0
我在下面這個網站的分頁問題:http://gamesurf.tiscali.it/ps4/recensioni.htmlScrapy蟒蛇以下分頁
我的代碼蜘蛛部分:
for pag in response.css('li.square-nav'):
next = pag.css('li.square-nav > a > span::text').extract_first()
if next=='»':
next_page_url = pag.css('a::attr(href)').extract_first()
if next_page_url:
next_page_url = response.urljoin(next_page_url)
yield scrapy.Request(url=next_page_url, callback=self.parse)

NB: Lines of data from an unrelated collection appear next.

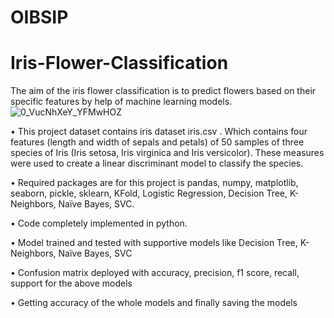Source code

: # OIBSIP
# Iris-Flower-Classification
The aim of the iris flower classification is to predict flowers based on their specific features by help of machine learning models.
![0_VucNhXeY_YFMwHOZ](https://www.google.com/url?sa=i&url=https%3A%2F%2Fpeaceadegbite1.medium.com%2Firis-flower-classification-60790e9718a1&psig=AOvVaw3eZVFcHpf8DquXuTWNTAkk&ust=1686169180679000&source=images&cd=vfe&ved=0CBEQjRxqFwoTCNCd2JCUsf8CFQAAAAAdAAAAABAE)

•	This project dataset contains iris dataset iris.csv . Which contains four features (length and width of sepals and petals) of 50 samples of three species of Iris (Iris setosa, Iris virginica and Iris versicolor). These measures were used to create a linear discriminant model to classify the species.

•	Required packages are for this project is pandas, numpy, matplotlib, seaborn, pickle, sklearn, KFold, Logistic Regression, Decision Tree, K-Neighbors, Naïve Bayes, SVC.

•	Code completely implemented in python.

•	Model trained and tested with supportive models like Decision Tree, K-Neighbors, Naïve Bayes, SVC

•	Confusion matrix deployed with accuracy, precision, f1 score, recall, support for the above models

•	Getting accuracy of the whole models and finally saving the models

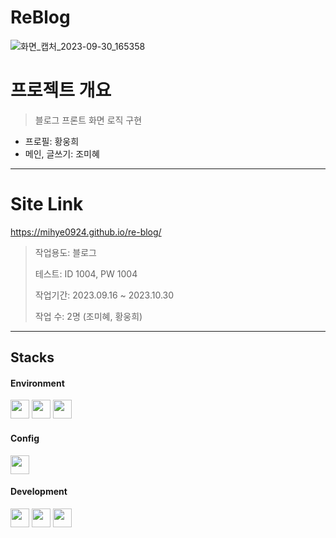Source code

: # ReBlog   
 ![화면_캡처_2023-09-30_165358](https://github.com/mihye0924/re-blog/assets/71968785/dae976cc-9bf3-4355-b4df-0e81f41da6cb)

# 프로젝트 개요
> 블로그 프론트 화면 로직 구현
- 프로필: 황웅희
- 메인, 글쓰기: 조미혜
 
------------
# Site Link 
https://mihye0924.github.io/re-blog/
 

>작업용도: 블로그
>
>테스트:  ID 1004, PW  1004
>
>작업기간: 2023.09.16 ~ 2023.10.30
>
>작업 수: 2명 (조미혜, 황웅희)
   
------------

## Stacks

#### Environment    
<img src="https://github.com/mihye0924/react_context_app/assets/71968785/6e825b86-c259-48c2-a272-4286e74d9798" width="30">
<img src="https://github.com/mihye0924/react_context_app/assets/71968785/557f00bf-2f5f-4bc9-9d63-10565250d6f9" width="30">
<img src="https://github.com/mihye0924/react_context_app/assets/71968785/64f67e8b-759f-4063-a3bc-29dc3918e44b" width="30">

#### Config
<img src="https://github.com/mihye0924/react_context_app/assets/71968785/64725c2b-af8d-4891-9ef1-f1068d1fd019" width="30">

#### Development  
<img src="https://github.com/mihye0924/react_context_app/assets/71968785/d9784930-b259-4f5f-a941-568068f1d73d" width="30">  
<img src="https://github.com/mihye0924/react_context_app/assets/71968785/4e1c1159-2dc7-421f-b247-f2d23a86c52f" width="30">
<img src="https://github.com/mihye0924/GoldenDiscAwards/assets/71968785/c715b201-cc4b-4ff7-9d45-1b3429c98a25" width="30">
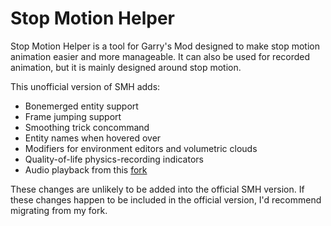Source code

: Stop Motion Helper
==================
Stop Motion Helper is a tool for Garry's Mod designed to make stop motion animation easier and more manageable.
It can also be used for recorded animation, but it is mainly designed around stop motion.

This unofficial version of SMH adds:
- Bonemerged entity support
- Frame jumping support
- Smoothing trick concommand
- Entity names when hovered over
- Modifiers for environment editors and volumetric clouds
- Quality-of-life physics-recording indicators
- Audio playback from this [fork](https://github.com/smg4tech/StopMotionHelper)

These changes are unlikely to be added into the official SMH version. If these changes happen to be included in the official version, I'd recommend migrating from my fork.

如果我在Windows終端上運行我的蜘蛛它適用於所有頁面該網站,但是當我部署到scrapinghub並從儀表板中的按鈕運行時,蜘蛛只刮掉網站的第一頁。 日誌消息之間有一個警告:
[py.warnings] /app/__main__.egg/reccy/spiders/reccygsall.py:21:
UnicodeWarning: Unicode equal comparison failed to convert both arguments to
Unicode - interpreting them as being unequal.
21行是這樣的:
if next=='»':
我已經檢查問題不是由robot.txt的造成的。 我該如何解決這個問題? 感謝
這裏整個蜘蛛:
# -*- coding: utf-8 -*-
import scrapy
class QuotesSpider(scrapy.Spider):
name = 'reccygsall'
allowed_domains = ['gamesurf.tiscali.it']
start_urls = ['http://gamesurf.tiscali.it/ps4/recensioni.html']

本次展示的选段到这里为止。